*** Block opens ***
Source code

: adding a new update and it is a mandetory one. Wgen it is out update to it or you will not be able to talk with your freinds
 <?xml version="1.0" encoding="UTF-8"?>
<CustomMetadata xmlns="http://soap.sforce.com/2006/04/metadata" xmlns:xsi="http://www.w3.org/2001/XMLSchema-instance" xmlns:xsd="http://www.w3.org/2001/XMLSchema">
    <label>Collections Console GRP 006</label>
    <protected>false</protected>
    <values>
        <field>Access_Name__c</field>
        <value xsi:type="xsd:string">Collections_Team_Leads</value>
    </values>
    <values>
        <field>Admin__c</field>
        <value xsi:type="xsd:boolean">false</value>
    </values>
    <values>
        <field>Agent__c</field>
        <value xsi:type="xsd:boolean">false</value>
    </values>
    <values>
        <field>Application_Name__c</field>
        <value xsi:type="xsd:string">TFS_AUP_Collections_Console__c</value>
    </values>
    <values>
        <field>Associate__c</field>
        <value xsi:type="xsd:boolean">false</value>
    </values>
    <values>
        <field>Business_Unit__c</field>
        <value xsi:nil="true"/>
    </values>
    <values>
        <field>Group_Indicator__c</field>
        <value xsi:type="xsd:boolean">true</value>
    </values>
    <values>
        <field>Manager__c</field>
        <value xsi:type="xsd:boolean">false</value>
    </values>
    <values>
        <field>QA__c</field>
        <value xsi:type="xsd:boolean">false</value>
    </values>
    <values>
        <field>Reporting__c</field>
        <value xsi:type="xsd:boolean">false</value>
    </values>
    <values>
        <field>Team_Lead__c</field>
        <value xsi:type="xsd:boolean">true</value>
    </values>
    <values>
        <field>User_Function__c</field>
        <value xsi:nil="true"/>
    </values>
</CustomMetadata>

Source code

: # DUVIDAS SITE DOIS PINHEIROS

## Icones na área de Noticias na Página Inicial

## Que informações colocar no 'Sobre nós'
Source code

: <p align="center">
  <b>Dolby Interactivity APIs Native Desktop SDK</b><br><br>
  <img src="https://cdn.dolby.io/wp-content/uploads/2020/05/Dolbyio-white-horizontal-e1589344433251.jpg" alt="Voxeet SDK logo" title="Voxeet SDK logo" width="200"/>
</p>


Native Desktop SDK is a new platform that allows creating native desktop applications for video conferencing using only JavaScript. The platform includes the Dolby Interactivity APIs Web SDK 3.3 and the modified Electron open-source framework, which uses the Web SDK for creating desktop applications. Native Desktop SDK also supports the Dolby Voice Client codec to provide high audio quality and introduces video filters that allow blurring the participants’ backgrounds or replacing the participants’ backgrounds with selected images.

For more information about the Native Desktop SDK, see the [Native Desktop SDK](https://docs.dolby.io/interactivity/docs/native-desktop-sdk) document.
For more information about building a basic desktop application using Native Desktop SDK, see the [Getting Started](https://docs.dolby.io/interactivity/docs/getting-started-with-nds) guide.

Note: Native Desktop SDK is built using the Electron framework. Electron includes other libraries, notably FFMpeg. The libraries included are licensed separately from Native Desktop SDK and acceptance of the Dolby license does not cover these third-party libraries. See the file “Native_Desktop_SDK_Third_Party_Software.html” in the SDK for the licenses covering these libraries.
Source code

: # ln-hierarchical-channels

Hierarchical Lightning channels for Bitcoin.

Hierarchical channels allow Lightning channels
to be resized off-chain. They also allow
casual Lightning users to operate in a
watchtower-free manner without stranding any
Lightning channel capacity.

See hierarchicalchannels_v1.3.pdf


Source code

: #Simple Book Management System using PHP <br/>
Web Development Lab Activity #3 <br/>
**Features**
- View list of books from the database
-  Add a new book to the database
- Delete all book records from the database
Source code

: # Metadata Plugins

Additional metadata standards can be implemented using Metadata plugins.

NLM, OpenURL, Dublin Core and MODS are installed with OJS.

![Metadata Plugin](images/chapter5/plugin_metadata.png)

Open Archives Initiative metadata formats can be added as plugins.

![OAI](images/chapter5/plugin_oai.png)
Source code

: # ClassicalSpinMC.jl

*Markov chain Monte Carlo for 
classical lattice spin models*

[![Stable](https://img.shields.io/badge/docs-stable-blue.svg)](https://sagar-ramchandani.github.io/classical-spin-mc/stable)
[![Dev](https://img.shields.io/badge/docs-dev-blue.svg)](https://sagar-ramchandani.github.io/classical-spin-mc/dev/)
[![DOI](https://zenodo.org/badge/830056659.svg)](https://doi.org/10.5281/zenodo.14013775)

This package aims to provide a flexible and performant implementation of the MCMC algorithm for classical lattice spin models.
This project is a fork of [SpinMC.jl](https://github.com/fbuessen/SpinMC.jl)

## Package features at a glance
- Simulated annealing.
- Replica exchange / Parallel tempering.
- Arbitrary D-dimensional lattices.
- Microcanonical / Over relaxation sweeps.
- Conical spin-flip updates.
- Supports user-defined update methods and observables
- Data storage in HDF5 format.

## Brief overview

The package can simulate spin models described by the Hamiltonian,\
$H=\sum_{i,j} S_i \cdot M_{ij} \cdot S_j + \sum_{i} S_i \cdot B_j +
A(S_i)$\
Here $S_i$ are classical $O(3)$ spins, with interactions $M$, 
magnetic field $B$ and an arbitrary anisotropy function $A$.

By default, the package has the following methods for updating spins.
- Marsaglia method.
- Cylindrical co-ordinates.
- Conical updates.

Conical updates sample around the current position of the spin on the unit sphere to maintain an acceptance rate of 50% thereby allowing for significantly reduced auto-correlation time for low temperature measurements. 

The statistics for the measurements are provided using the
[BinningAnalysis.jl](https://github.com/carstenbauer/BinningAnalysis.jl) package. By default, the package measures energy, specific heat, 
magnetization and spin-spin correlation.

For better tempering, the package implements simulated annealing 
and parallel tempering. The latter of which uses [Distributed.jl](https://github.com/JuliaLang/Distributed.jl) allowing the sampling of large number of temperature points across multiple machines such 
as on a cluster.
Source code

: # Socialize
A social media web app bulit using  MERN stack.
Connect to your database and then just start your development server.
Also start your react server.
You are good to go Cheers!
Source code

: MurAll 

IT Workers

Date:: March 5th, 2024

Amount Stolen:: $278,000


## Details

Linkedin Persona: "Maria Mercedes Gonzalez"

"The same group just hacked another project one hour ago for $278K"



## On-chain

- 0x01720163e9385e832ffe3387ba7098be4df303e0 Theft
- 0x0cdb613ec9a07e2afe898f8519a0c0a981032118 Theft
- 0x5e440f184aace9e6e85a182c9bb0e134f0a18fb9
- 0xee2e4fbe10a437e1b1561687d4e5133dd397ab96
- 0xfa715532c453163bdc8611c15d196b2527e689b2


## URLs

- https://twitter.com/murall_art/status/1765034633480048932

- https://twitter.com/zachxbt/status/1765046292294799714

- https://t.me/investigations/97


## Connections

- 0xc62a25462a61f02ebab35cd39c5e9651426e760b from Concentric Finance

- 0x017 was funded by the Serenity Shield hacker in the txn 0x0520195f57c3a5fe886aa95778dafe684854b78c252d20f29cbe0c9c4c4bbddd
*** Block closes ***
#### [HOW TO COMPLETE THIS TASK]
Using the entries above, copy out all lines that contain the string "blue".

#### [YOUR SOLUTION]
[![Stable](https://img.shields.io/badge/docs-stable-blue.svg)](https://sagar-ramchandani.github.io/classical-spin-mc/stable)
[![Dev](https://img.shields.io/badge/docs-dev-blue.svg)](https://sagar-ramchandani.github.io/classical-spin-mc/dev/)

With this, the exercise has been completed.